Fixed Duration Pendulum Swing Up

Objective

  • Show the use of opty with likely the simplest example possible.

Introduction

Given a compound pendulum that is driven by a torque about its joint axis, swing the pendulum from hanging down to standing up in a fixed amount of time using minimal input torque with a bounded torque magnitude.

Notes

This example uses a fixed duration. There is an example which is mechanically identical to this one, but it uses a variable time interval, to get the pendulum up as fast as possible, given the torque limitations.

import numpy as np
import sympy as sm
from opty import Problem, create_objective_function
import matplotlib.pyplot as plt
import matplotlib.animation as animation

Start with defining the fixed duration and number of nodes.

duration = 10.0  # seconds
num_nodes = 501
interval_value = duration/(num_nodes - 1)

Specify the symbolic equations of motion.
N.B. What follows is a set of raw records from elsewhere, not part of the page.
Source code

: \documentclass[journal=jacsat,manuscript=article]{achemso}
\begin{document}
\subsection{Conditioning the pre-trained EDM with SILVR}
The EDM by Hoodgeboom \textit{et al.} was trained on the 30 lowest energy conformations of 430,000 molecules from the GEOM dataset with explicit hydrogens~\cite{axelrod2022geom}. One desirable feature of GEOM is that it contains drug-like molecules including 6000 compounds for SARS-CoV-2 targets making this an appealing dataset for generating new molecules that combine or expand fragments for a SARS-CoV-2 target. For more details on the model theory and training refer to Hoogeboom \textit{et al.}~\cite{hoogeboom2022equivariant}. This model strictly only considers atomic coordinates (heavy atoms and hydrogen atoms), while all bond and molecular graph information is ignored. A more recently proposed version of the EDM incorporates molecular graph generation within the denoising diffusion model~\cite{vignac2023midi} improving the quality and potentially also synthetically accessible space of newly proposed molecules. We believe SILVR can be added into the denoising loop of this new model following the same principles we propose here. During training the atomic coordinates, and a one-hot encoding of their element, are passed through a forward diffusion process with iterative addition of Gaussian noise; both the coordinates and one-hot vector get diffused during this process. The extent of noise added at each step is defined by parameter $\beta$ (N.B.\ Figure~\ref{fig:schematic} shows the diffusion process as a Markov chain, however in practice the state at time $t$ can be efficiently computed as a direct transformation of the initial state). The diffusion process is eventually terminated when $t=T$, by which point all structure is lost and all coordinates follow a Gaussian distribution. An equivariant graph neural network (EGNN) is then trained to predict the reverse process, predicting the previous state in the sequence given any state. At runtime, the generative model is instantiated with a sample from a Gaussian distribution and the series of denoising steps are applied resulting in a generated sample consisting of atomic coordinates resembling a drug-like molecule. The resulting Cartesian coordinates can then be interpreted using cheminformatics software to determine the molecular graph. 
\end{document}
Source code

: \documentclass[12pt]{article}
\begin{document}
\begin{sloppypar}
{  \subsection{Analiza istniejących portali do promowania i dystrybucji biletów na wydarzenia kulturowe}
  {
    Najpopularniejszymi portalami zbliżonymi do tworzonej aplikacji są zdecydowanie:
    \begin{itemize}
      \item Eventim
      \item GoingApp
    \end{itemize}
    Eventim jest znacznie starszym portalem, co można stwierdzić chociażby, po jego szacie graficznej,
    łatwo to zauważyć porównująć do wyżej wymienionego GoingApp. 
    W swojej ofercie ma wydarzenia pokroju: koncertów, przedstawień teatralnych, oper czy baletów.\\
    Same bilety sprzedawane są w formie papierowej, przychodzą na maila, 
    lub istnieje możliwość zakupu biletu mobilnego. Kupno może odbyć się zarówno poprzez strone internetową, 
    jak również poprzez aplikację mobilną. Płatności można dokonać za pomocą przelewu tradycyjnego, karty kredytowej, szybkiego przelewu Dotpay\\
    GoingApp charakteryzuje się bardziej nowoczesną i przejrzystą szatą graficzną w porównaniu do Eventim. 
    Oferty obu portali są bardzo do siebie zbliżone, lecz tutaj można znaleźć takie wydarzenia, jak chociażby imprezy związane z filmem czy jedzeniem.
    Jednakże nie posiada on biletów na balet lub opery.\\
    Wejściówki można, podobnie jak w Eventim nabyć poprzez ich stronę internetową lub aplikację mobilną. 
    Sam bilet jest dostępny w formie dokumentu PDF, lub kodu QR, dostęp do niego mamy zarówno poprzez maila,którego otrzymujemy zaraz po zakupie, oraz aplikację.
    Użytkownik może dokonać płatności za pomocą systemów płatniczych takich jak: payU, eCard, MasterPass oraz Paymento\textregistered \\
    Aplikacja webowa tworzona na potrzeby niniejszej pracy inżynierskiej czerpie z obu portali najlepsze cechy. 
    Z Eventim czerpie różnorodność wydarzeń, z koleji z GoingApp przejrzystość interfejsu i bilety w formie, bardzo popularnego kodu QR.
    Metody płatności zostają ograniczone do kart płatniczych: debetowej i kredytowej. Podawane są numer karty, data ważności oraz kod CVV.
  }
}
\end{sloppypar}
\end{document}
I, m, g, d, t = sm.symbols('I, m, g, d, t')
theta, omega, T = sm.symbols('theta, omega, T', cls=sm.Function)

state_symbols = (theta(t), omega(t))
constant_symbols = (I, m, g, d)
specified_symbols = (T(t),)

eom = sm.Matrix([theta(t).diff() - omega(t),
                 I*omega(t).diff() + m*g*d*sm.sin(theta(t)) - T(t)])
sm.pprint(eom)
⎡                 d                 ⎤
⎢         -ω(t) + ──(θ(t))          ⎥
⎢                 dt                ⎥
⎢                                   ⎥
⎢  d                                ⎥
⎢I⋅──(ω(t)) + d⋅g⋅m⋅sin(θ(t)) - T(t)⎥
⎣  dt                               ⎦

Specify the known system parameters.

par_map = {
    I: 1.0,
    m: 1.0,
    g: 9.81,
    d: 1.0,
}

Specify the objective function and it’s gradient, in this case it calculates the area under the input torque curve over the simulation.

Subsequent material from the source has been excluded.